■ Task statement ■
Retype, word for word, every line from the one holding "Einige mögliche Modi" through the one holding "Das gegebene Problem" in the entries below, both included, and only those lines.

■ The data ■
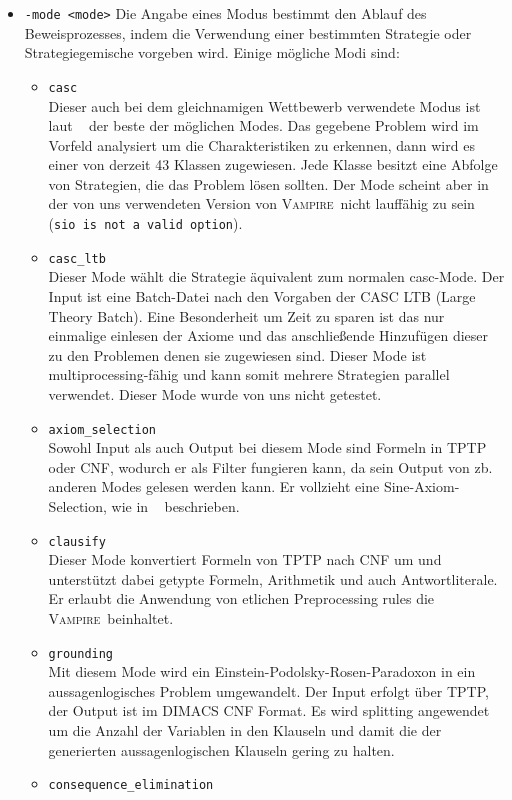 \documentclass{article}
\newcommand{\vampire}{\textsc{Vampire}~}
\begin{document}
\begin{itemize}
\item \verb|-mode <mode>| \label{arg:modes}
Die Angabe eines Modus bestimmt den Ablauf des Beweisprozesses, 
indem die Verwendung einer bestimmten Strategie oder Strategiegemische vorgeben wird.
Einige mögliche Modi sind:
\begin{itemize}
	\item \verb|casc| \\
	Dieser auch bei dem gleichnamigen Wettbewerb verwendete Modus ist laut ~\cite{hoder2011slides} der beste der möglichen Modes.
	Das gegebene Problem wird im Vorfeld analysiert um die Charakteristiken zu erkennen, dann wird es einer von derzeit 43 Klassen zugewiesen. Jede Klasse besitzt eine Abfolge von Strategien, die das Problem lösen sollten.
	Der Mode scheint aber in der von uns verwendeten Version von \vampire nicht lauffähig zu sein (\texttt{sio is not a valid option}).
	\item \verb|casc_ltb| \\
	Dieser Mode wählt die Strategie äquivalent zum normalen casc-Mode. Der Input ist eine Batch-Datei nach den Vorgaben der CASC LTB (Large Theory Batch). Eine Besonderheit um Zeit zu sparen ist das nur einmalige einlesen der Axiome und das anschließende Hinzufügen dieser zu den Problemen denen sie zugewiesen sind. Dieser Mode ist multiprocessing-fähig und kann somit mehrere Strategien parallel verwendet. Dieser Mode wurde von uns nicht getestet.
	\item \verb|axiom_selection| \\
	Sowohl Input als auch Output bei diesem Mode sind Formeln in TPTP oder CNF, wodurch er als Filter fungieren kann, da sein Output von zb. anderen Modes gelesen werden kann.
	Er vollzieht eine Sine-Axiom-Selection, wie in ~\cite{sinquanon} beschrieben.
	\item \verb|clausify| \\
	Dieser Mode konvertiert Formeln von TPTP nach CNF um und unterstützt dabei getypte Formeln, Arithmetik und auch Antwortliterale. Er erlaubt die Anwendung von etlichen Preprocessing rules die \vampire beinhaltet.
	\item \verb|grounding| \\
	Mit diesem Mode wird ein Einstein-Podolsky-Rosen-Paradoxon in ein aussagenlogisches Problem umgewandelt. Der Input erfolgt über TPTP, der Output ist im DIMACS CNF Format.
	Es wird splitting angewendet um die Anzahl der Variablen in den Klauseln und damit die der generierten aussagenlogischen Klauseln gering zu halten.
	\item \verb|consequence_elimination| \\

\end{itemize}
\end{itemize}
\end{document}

==

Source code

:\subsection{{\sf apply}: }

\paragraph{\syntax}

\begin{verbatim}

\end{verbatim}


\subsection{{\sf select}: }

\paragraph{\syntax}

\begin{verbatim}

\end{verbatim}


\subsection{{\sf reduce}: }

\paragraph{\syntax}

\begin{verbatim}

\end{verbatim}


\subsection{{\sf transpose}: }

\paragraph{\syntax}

* * *

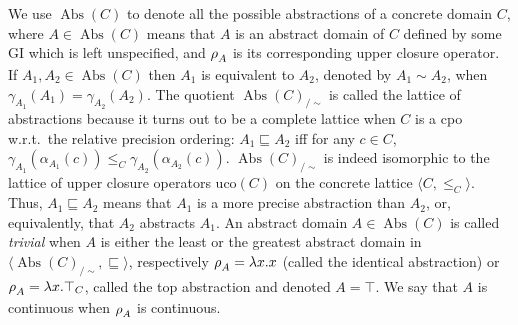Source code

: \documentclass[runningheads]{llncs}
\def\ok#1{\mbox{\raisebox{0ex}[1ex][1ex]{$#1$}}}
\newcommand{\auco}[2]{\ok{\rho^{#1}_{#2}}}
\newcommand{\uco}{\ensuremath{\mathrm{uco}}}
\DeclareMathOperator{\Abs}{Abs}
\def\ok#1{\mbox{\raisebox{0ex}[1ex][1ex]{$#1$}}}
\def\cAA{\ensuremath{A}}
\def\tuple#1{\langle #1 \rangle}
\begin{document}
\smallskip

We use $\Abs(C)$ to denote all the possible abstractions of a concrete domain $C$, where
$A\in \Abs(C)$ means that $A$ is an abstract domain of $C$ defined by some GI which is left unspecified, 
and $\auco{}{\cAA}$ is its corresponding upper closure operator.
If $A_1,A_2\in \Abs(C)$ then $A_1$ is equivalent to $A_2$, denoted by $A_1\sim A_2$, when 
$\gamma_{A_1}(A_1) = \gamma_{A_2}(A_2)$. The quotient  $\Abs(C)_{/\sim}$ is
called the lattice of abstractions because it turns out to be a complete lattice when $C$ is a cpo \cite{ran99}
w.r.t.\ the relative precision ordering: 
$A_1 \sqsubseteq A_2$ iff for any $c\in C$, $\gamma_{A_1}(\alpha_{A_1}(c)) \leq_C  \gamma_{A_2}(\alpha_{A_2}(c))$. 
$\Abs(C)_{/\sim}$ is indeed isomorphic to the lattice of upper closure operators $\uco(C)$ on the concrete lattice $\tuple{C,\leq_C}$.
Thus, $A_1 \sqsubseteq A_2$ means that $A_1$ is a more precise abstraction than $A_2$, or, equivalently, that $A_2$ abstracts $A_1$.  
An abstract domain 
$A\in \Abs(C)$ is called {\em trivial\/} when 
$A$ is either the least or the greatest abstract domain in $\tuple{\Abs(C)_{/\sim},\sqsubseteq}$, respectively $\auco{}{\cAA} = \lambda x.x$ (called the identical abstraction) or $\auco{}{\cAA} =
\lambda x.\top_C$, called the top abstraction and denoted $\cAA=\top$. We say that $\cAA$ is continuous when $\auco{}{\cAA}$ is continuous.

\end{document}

■ Expected output ■
Einige mögliche Modi sind:
\begin{itemize}
	\item \verb|casc| \\
	Dieser auch bei dem gleichnamigen Wettbewerb verwendete Modus ist laut ~\cite{hoder2011slides} der beste der möglichen Modes.
	Das gegebene Problem wird im Vorfeld analysiert um die Charakteristiken zu erkennen, dann wird es einer von derzeit 43 Klassen zugewiesen. Jede Klasse besitzt eine Abfolge von Strategien, die das Problem lösen sollten.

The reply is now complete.